Personal information
- Born: November 1, 1941 (age 84) Cleveland, Ohio, U.S.
- Listed height: 6 ft 2 in (1.88 m)
- Listed weight: 220 lb (100 kg)

Career information
- High school: Solon (Solon, Ohio)
- College: Syracuse
- NFL draft: 1963 (17th round, 226th overall pick)

Career history
- St. Louis Cardinals (1963–1969);

Awards and highlights
- First-team All-East (1962);

Career NFL statistics
- Fumble recoveries: 1
- Sacks: 1
- Stats at Pro Football Reference

= Dave Meggyesy =

American football player, author, and union organizer (born 1941)

David Michael Meggyesy (born November 1, 1941) is an American former football player, author, and union organizer. Meggyesy played college football for the Syracuse Orange and professionally for the St. Louis Cardinals of the National Football League (NFL).

Meggyesy wrote Out of Their League (1970), a controversial memoir about his experiences in football. The book was included in Sports Illustrateds top 100 sports books of all time.

==Early life and education==
Meggyesy was born in Cleveland, Ohio, and is of Hungarian descent. His father was a machinist and union organizer. When he was five, his family moved to Glenwillow, Ohio, where he "was, literally, raised on a pig farm next to a dynamite factory." At Solon High School, in Solon, Ohio, he played football and other sports. He attended Syracuse University on an athletic scholarship.

==NFL career==
Meggyesy was selected in the 17th round of the 1963 NFL draft by the St. Louis Cardinals, for whom he played for seven seasons as a linebacker.

During his early years in the NFL, Meggyesy was a graduate student in sociology at Washington University in St. Louis. He became involved in civil rights and anti-war activities while with the Cardinals.
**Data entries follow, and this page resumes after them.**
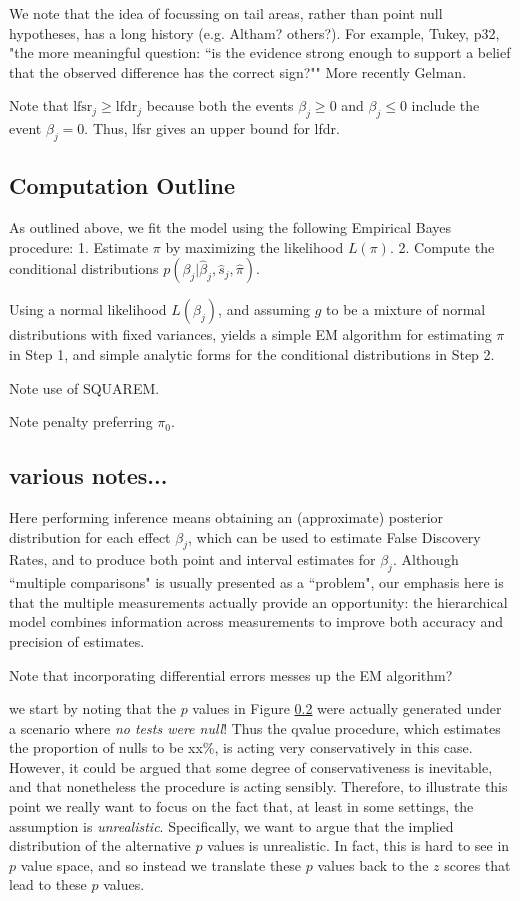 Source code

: \documentclass[11pt]{article}
\def\bhat{\hat{\beta}}
\def\shat{\hat{s}}
\begin{document}
We note that the idea of focussing on tail areas, rather than point null hypotheses,
has a long history (e.g. Altham? others?). For example, 
Tukey, p32, "the more meaningful question: ``is the evidence strong enough to support a belief that the observed difference has the correct sign?""
More recently Gelman.


Note that $\text{lfsr}_j \geq \text{lfdr}_j$ 
because both the events $\beta_j \geq 0$
and $\beta_j \leq 0$ include the event $\beta_j=0$.
Thus, lfsr gives an upper bound for lfdr.






\subsection{Computation Outline}

As outlined above, we fit the model using the following Empirical Bayes procedure:
1. Estimate $\pi$ by maximizing the likelihood $L(\pi)$.
2. Compute the conditional distributions $p(\beta_j | \bhat_j, \shat_j, \hat\pi)$.

Using a normal likelihood $L(\beta_j)$, and assuming
$g$ to be a mixture of normal distributions with fixed variances, 
yields a simple EM algorithm
for estimating $\pi$ in Step 1, and simple analytic forms for the conditional
distributions in Step 2.

Note use of SQUAREM.

Note penalty preferring $\pi_0$.

\subsection{various notes...}

Here performing inference means obtaining an (approximate) posterior distribution for each effect $\beta_j$,
which can be used to estimate False Discovery Rates, and to produce both point and interval estimates for $\beta_j$.
 Although ``multiple comparisons" is usually presented as a ``problem", our emphasis here is that the multiple measurements
 actually provide an opportunity: the hierarchical model combines information across measurements to improve both accuracy and precision of estimates. 
 
 
Note that incorporating differential errors messes up the EM algorithm?

we start by noting that the $p$ values in Figure \ref{} were actually generated under a scenario where
{\it no tests were null}! Thus the qvalue procedure, which estimates the proportion of nulls to be xx\%, is acting very conservatively in this case.
However, it could be argued that some degree of conservativeness is inevitable, and that nonetheless the procedure is acting sensibly.
Therefore, to illustrate this point we really want to focus on the fact that, at least in some settings, the assumption is {\it unrealistic}.
Specifically, we want to argue that the implied distribution of the alternative $p$ values is unrealistic. In fact, this is hard to see in $p$ value space,
and so instead we translate these $p$ values back to the $z$ scores that lead to these $p$ values.
\end{document}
Meggyesy retired from the game at age 29 and released his book Out Of Their League, which spoke about the "dehumanizing side of the game" and the "incredible violence".

==Post-NFL career==
Meggyesy spent four months in 1970 at Jack Scott's Institute for the Study of Sport and Society in Oakland, California, where he wrote his memoir. He was interviewed on the Dick Cavett Show shortly before its publication. According to the San Jose Mercury News, the book was "the first critical look at the dehumanizing aspects of pro football." In 1973, Meggyesy was a co-founder of the Esalen Sports Center. After living in Colorado for several years, Meggesey's family returned to California. He began teaching courses at Stanford University, including Sports Consciousness and Social Change, and The Athlete and Society.
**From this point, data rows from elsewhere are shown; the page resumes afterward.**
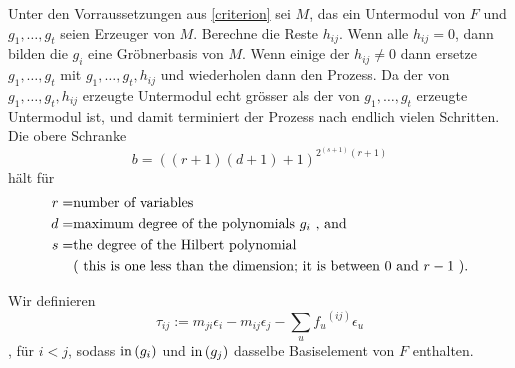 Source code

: \documentclass{article}
\begin{document}
\begin{algo}
	Unter den Vorraussetzungen aus \ref{criterion} 
	sei
	\( M \),
	das ein Untermodul von
	\( F \)
	und 
	\( g_{1},\dots,g_{t}\)
	seien  Erzeuger von 
	\( M \).
	Berechne die Reste
	\( h_{ij} \).
	Wenn alle 
	\( h_{ij} = 0 \),
	dann bilden die 
	\(g_{i} \)
	eine Gr\"obnerbasis von 
	\( M \).
	Wenn einige der 
	\( h_{ij} \neq 0 \)
	dann ersetze 
	\( g_{1},\dots,g_{t}\)
	mit 
	\( g_{1},\dots,g_{t},h_{ij} \)
	und wiederholen dann den Prozess.
	Da der von
	\( g_{1},\dots,g_{t},h_{ij} \)
	erzeugte Untermodul echt gr\"osser als der von
	\( g_{1},\dots,g_{t}\)
	erzeugte Untermodul ist, 
	und damit terminiert der Prozess nach endlich vielen Schritten.
	Die obere Schranke 
	\[
		b=\left( 
			\left( r+1 \right)
			\left( d+1 \right)+1 
		\right)^{2^{(s+1)}(r+1) }
	\]	
	h\"alt f\"ur
	\begin{align*}	
		r = &\text{number of variables} \\
		d = &\text{maximum degree of the polynomials \( g_i\) , and } \\
		s = &\text{the degree of the Hilbert polynomial } \\
		    &\text{( this is one less than the dimension; it is between \( 0 \) and \(r-1\) ).}
	\end{align*}

\end{algo}
\begin{defn}
	Wir definieren
	\[
		\tau_{ij}:=
		m_{ji}\epsilon_{i} - 
		m_{ij} \epsilon_{j} - 
		\sum_{u} {f_{u}}^{\left( ij \right) } 
		\epsilon_{u} 
	\],
	f\"ur
	\( i < j \),
	sodass 
	\( \operatorname{in} \left( g_{i}  \right) \)
	und
	\( \operatorname{in} \left( g_{j}  \right) \)
	dasselbe Basiselement von \( F \)
	enthalten.
\end{defn}
\end{document}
In 1980, while still teaching part-time at Stanford, he was hired as head football coach at Tamalpais High School, in Mill Valley, California. His son was one of three seniors on the varsity team, which had gone 2–8 the year before. In 1980, they were 0–11. Meggyesy later said, "We went 0-11, but it was a great experience to see them mature and gain confidence even when we were losing. High school football is football in its purest form. It struck me what a crucible for learning it was."

He was hired by the National Football League Players Association (NFLPA) as Western Regional Director. He retired in 2007.